[Paper] ARCADE: A City-Scale Corpus for Fine-Grained Arabic Dialect Tagging

Published: (January 5, 2026 at 10:32 AM EST)
3 min read
Source: arXiv

Source: arXiv - 2601.02209v1

Overview

The ARCADE paper introduces ARCADE (Arabic Radio Corpus for Audio Dialect Evaluation), the first large‑scale Arabic speech dataset that tags audio at the city level.
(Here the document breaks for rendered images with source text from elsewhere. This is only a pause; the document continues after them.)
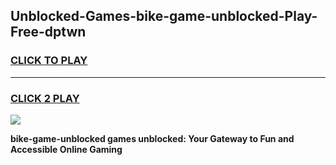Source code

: 
## Unblocked-Games-bike-game-unblocked-Play-Free-dptwn
<h3>
<a href="https://premium76.site?title=bike-game-unblocked&ref=18A1">CLICK TO PLAY</a></h3>
<hr>

<h3>
<a href="https://premium76.site?title=bike-game-unblocked&ref=18A1">CLICK 2 PLAY</a>
  
</h3>

<a href="https://premium76.site?title=bike-game-unblocked&ref=18A1"><img src="https://clearcache.store/games.png"></a>


**bike-game-unblocked games unblocked: Your Gateway to Fun and Accessible Online Gaming**
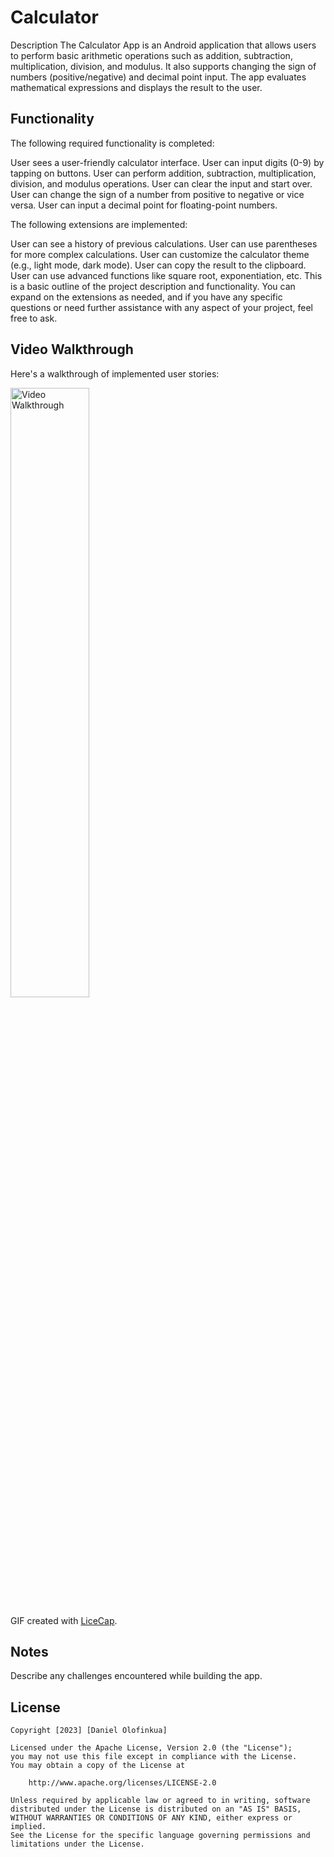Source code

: # Calculator
Description
The Calculator App is an Android application that allows users to perform basic arithmetic 
operations such as addition, subtraction, multiplication, division, and modulus. It also 
supports changing the sign of numbers (positive/negative) and decimal point input. The app 
evaluates mathematical expressions and displays the result to the user.

## Functionality
The following required functionality is completed:

 User sees a user-friendly calculator interface.
 User can input digits (0-9) by tapping on buttons.
 User can perform addition, subtraction, multiplication, division, and modulus operations.
 User can clear the input and start over.
 User can change the sign of a number from positive to negative or vice versa.
 User can input a decimal point for floating-point numbers.

 The following extensions are implemented:

 User can see a history of previous calculations.
 User can use parentheses for more complex calculations.
 User can customize the calculator theme (e.g., light mode, dark mode).
 User can copy the result to the clipboard.
 User can use advanced functions like square root, exponentiation, etc.
This is a basic outline of the project description and functionality. You can expand on the 
extensions as needed, and if you have any specific questions or need further assistance
with any aspect of your project, feel free to ask.

## Video Walkthrough

Here's a walkthrough of implemented user stories:

<img src='walkthrough.gif' title='Video Walkthrough' width='50%' alt='Video Walkthrough' />

GIF created with [LiceCap](http://www.cockos.com/licecap/).

## Notes

Describe any challenges encountered while building the app.

## License

    Copyright [2023] [Daniel Olofinkua]

    Licensed under the Apache License, Version 2.0 (the "License");
    you may not use this file except in compliance with the License.
    You may obtain a copy of the License at

        http://www.apache.org/licenses/LICENSE-2.0

    Unless required by applicable law or agreed to in writing, software
    distributed under the License is distributed on an "AS IS" BASIS,
    WITHOUT WARRANTIES OR CONDITIONS OF ANY KIND, either express or implied.
    See the License for the specific language governing permissions and
    limitations under the License.
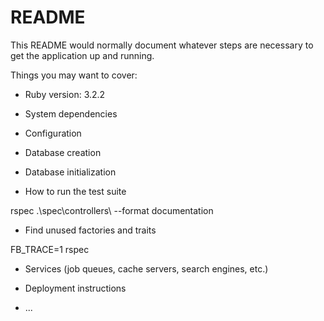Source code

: # README

This README would normally document whatever steps are necessary to get the
application up and running.

Things you may want to cover:

* Ruby version: 3.2.2

* System dependencies

* Configuration

* Database creation

* Database initialization

* How to run the test suite

rspec .\spec\controllers\ --format documentation   

* Find unused factories and traits

FB_TRACE=1 rspec

* Services (job queues, cache servers, search engines, etc.)

* Deployment instructions

* ...
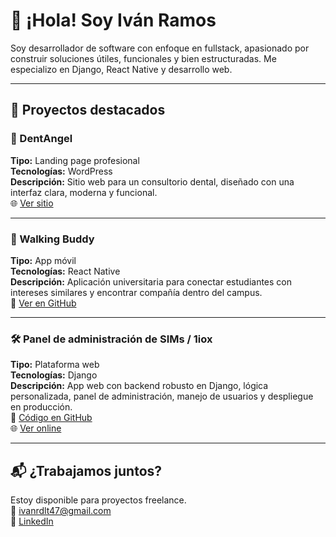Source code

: # 👋 ¡Hola! Soy Iván Ramos

Soy desarrollador de software con enfoque en fullstack, apasionado por construir soluciones útiles, funcionales y bien estructuradas. Me especializo en Django, React Native y desarrollo web.

---

## 🚀 Proyectos destacados

### 🦷 DentAngel
**Tipo:** Landing page profesional  
**Tecnologías:** WordPress  
**Descripción:** Sitio web para un consultorio dental, diseñado con una interfaz clara, moderna y funcional.  
🌐 [Ver sitio](https://consultoriodentangel.com/)

---

### 🤝 Walking Buddy
**Tipo:** App móvil  
**Tecnologías:** React Native  
**Descripción:** Aplicación universitaria para conectar estudiantes con intereses similares y encontrar compañía dentro del campus.  
📂 [Ver en GitHub](https://github.com/FishyOfixial/WalkingBuddies)

---

### 🛠 Panel de administración de SIMs / 1iox
**Tipo:** Plataforma web  
**Tecnologías:** Django  
**Descripción:** App web con backend robusto en Django, lógica personalizada, panel de administración, manejo de usuarios y despliegue en producción.  
📂 [Código en GitHub](https://github.com/FishyOfixial/1iox)  
🌐 [Ver online](https://panel.1iox.com)

---

## 📬 ¿Trabajamos juntos?
Estoy disponible para proyectos freelance.  
📧 ivanrdlt47@gmail.com  
💼 [LinkedIn](https://www.linkedin.com/in/ivan-ramos-de-la-torre-132b70314)

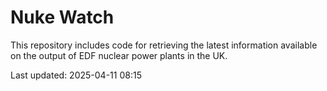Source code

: # Nuke Watch

This repository includes code for retrieving the latest information available on the output of EDF nuclear power plants in the UK.

Last updated: 2025-04-11 08:15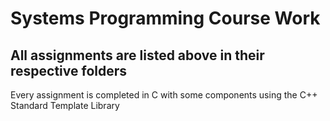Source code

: <h1>Systems Programming Course Work</h1>

<h2>All assignments are listed above in their respective folders</h2>

<p>Every assignment is completed in C with some components using the C++ Standard Template Library</p>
By harvesting radio broadcasts from across the Arab world and annotating each 30‑second clip with fine‑grained dialect, emotion, and speech‑type metadata, the authors provide a powerful new resource for building and evaluating dialect‑aware speech technologies.

Key Contributions

  • City‑level dialect granularity: 3,790 unique audio segments labeled for 58 cities in 19 Arab countries.
  • Multi‑task annotation schema: Each clip includes dialect, emotion, speech type (e.g., news, talk‑show), and a validity flag for dialect identification.
  • Robust data pipeline: Automated streaming capture, quality filtering, and human verification by 1–3 native reviewers per clip.
  • Open‑source release: Full dataset (6,907 annotations) hosted on Hugging Face, ready for immediate use in research and product development.
  • Benchmark baseline: Baseline multi‑task learning models and evaluation metrics for city‑level dialect tagging are provided.

Methodology

  1. Data Collection – The team identified 1,200+ Arabic radio stations on public streaming platforms. A custom crawler continuously recorded 30‑second windows from each live stream, ensuring a mix of Modern Standard Arabic (MSA) and regional dialects.
  2. Quality Assurance – Audio segments were automatically screened for signal‑to‑noise ratio, clipping, and language detection. Low‑quality clips were discarded.
  3. Human Annotation – Native Arabic speakers (1–3 per clip) listened to each segment via a web interface and supplied:
    • Dialect label (city, country, and broader dialect family)
    • Emotion (neutral, happy, sad, angry, etc.)
    • Speech type (news, interview, music‑intro, etc.)
    • Validity flag (whether the dialect can be confidently identified)
  4. Dataset Curation – After annotation, the authors performed statistical checks (label balance, inter‑annotator agreement) and split the data into train/validation/test sets, preserving city distribution.
  5. Baseline Modeling – Using wav2vec‑2.0 embeddings, they trained a multi‑task classifier that jointly predicts dialect, emotion, and speech type, reporting city‑level accuracy and macro‑F1 scores.

Results & Findings

  • Dialect tagging: The baseline model achieved ≈68% top‑1 accuracy on the 58‑city classification task, a strong start given the fine granularity.
  • Multi‑task gains: Jointly learning emotion and speech type boosted dialect accuracy by ~4% compared to a single‑task model, indicating useful cross‑signal information.
  • Data quality: Inter‑annotator agreement (Cohen’s κ) for dialect labels was 0.78, confirming that native speakers can reliably distinguish city‑level speech cues.
  • Label distribution: Some megacities (e.g., Cairo, Riyadh) dominate the dataset, but the authors applied stratified sampling to keep smaller‑city representation sufficient for training.

Practical Implications

  • Improved ASR & TTS: Speech recognition and synthesis systems can be fine‑tuned to city‑specific pronunciations, reducing error rates for localized applications (e.g., voice assistants in Saudi Arabia vs. Egypt).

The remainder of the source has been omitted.